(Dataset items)
══════════════════════════════

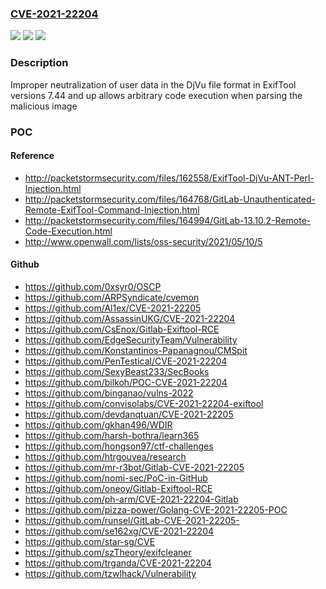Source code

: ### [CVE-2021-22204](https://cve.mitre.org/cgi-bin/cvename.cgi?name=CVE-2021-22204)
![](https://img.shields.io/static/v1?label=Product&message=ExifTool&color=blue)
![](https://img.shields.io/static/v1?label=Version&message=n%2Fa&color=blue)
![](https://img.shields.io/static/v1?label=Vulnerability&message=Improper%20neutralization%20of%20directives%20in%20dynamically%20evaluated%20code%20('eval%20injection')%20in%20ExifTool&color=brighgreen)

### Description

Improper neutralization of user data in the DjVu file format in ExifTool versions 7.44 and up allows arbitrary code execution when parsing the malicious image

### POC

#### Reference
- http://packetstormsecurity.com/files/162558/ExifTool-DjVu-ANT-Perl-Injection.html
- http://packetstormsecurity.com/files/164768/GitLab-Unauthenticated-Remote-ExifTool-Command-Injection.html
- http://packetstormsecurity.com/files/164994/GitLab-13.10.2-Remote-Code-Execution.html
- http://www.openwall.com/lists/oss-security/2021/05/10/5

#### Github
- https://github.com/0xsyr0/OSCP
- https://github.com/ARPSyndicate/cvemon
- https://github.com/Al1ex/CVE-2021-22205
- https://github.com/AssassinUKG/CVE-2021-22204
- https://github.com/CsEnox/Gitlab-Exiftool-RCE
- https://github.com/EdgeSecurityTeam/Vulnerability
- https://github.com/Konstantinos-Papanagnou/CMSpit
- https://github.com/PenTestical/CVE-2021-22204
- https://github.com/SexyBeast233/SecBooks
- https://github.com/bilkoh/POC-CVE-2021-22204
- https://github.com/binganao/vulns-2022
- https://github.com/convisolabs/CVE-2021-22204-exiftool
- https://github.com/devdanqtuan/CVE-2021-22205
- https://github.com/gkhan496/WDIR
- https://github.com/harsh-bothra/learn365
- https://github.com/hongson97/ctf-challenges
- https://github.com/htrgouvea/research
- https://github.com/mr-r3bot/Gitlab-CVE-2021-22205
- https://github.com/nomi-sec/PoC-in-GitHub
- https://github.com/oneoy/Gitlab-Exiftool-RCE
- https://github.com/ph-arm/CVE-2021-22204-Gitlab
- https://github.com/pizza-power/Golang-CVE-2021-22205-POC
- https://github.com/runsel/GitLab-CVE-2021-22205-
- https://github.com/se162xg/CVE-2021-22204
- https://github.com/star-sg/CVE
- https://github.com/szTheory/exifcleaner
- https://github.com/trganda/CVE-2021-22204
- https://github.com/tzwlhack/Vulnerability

══════════════════════════════

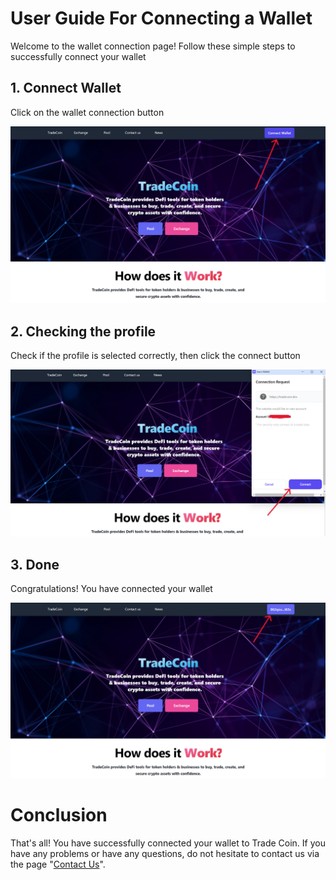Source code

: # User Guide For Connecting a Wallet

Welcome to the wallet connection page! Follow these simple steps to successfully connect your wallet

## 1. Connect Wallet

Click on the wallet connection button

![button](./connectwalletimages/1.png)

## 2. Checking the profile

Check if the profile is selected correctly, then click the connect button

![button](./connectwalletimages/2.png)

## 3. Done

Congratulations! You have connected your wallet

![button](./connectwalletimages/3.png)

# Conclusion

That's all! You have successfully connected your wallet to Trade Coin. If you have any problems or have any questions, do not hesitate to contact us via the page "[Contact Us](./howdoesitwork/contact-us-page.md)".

══════════════════════════════

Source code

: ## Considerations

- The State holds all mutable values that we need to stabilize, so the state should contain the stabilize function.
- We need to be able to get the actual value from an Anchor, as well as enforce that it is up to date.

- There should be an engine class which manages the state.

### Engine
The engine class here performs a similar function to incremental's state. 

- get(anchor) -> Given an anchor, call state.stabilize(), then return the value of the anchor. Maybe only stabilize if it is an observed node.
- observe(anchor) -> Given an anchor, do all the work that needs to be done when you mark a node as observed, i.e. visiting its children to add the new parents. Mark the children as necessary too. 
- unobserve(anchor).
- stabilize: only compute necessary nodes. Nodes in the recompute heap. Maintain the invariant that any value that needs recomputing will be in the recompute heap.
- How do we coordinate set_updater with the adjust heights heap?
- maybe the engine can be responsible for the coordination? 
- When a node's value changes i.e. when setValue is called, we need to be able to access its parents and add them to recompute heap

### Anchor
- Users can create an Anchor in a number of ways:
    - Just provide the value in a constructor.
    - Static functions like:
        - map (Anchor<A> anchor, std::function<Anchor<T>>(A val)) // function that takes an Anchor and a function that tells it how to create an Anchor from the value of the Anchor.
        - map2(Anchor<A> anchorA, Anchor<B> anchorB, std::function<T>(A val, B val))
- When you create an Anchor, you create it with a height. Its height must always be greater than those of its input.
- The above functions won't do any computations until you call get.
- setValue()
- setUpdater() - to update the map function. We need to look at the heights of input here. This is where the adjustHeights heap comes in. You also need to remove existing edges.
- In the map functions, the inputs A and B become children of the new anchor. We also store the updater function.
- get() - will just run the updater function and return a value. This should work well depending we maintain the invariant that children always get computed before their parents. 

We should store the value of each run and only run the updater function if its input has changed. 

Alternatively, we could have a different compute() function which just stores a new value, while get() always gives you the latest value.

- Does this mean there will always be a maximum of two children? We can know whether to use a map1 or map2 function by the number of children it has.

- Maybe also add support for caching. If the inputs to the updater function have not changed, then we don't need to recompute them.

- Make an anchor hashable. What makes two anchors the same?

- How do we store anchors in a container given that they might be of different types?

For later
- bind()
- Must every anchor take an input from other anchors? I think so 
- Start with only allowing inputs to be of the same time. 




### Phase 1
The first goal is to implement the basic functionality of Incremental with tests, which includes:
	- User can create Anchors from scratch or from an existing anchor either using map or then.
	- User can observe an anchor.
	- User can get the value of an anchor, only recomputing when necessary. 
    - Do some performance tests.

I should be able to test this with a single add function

══════════════════════════════

## Required work
Within the records above, find every line containing "profile" and report only how many there are.

## Task response
2